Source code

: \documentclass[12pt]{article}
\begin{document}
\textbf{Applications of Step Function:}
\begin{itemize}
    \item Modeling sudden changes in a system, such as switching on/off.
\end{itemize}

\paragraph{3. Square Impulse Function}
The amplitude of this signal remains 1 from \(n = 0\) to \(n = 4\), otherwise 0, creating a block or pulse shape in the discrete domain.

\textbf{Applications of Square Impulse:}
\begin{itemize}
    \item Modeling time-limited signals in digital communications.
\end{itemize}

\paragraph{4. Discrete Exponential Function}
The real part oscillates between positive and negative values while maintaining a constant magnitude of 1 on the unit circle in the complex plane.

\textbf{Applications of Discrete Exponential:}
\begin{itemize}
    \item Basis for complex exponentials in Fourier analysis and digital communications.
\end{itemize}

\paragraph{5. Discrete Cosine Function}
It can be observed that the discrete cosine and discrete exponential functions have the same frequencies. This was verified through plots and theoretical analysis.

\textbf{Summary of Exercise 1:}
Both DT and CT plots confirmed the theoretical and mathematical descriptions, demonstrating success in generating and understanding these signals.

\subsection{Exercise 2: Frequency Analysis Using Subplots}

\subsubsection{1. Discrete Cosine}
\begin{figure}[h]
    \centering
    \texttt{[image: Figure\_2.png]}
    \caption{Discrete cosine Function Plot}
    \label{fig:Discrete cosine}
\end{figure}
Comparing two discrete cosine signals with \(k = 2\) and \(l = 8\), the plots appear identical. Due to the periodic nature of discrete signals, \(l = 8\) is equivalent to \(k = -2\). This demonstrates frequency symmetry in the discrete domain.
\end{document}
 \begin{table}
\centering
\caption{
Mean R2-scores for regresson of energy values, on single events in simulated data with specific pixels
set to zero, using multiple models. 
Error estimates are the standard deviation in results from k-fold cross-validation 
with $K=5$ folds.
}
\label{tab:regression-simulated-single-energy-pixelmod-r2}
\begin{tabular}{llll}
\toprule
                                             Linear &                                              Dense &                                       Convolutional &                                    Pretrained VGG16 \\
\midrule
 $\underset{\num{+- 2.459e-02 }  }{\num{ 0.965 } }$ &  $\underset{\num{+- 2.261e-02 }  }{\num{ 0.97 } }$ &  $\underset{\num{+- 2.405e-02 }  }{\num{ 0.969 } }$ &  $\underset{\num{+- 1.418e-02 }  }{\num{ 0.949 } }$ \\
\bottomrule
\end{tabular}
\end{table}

[TASK DETAILS]:
Within the listing, how many lines hold the string "label"? Answer with the number alone.

[REPLY TO THE EXERCISE]:
2